Peggy J. Koenig (B.S. CALS ’78; MBA ’86, University of Pennsylvania) is co-CEO and managing partner of ABRY Partners, LLC, a top-ranked North American private equity investment firm focused solely on investing in the media, communications, information and business services industries. She has held this position since 2011. ABRY has completed over $42 billion of leveraged transactions and other private equity investments. The firm manages buy-out, growth equity and senior debt funds.

Ms. Koenig joined ABRY in 1993 as a partner when the firm organized its first $250 million buyout fund. Ms.

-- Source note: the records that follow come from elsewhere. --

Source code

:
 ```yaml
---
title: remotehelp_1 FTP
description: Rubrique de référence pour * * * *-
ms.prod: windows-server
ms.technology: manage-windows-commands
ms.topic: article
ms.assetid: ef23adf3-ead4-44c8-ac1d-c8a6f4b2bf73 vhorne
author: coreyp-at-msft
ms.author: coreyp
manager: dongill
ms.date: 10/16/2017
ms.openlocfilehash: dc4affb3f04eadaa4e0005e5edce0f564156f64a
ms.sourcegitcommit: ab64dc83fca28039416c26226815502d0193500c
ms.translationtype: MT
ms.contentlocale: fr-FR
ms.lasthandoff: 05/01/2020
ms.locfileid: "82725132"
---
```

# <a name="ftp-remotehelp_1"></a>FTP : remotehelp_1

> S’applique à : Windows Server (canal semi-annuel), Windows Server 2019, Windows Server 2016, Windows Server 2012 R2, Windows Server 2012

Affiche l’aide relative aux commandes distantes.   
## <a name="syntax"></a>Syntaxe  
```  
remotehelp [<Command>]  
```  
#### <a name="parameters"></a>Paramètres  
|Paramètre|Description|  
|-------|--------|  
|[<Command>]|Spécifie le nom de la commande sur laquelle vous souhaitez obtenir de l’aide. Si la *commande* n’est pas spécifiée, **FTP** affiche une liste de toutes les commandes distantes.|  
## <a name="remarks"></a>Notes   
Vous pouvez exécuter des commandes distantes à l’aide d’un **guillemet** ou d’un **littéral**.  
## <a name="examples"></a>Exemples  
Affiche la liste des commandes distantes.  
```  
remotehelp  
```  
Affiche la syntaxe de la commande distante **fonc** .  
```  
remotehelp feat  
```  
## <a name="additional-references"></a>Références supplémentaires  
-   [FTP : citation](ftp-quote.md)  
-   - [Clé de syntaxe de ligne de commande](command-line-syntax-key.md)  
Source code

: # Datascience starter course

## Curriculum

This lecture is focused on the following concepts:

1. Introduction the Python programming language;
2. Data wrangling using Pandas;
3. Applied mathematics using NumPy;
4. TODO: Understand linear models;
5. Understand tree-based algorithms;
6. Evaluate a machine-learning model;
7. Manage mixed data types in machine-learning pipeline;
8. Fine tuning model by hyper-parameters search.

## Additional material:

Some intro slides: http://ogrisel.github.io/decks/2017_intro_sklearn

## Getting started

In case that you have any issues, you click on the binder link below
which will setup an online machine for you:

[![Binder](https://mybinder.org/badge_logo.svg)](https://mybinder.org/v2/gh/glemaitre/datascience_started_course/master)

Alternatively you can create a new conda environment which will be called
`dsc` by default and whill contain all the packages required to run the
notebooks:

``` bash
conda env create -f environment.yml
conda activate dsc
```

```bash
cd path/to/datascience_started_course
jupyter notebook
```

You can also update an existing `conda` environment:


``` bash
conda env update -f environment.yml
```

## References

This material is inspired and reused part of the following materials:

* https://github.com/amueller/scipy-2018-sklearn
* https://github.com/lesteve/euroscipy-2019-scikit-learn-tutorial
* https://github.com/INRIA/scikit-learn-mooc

Koenig has been responsible for numerous transactions in the broadcasting (Nexstar Broadcasting, Citadel Communications, Connoisseur Communications), cable television (Avalon Cable, Wide Open West), consumer and business publishing (Network Communications, Cygnus Business Media, F+W Publishing), local media (Hispanic Yellow Pages), health care information (Knowledge Point 360), marketing services (Inmar) and business services sectors (Language Line). She is currently a director of Language Line Holdings and Inmar Inc.

Ms. Koenig is responsible for the oversight of the firm's 61 employees, including 39 investment professionals. During her tenure she has initiated a myriad of professional development activities to enhance the firm’s employee base. She co-chairs the firm’s investment committee and is responsible for leading the firm’s fundraising efforts. During her tenure as co-CEO she has been responsible for raising nearly $5 billion of capital.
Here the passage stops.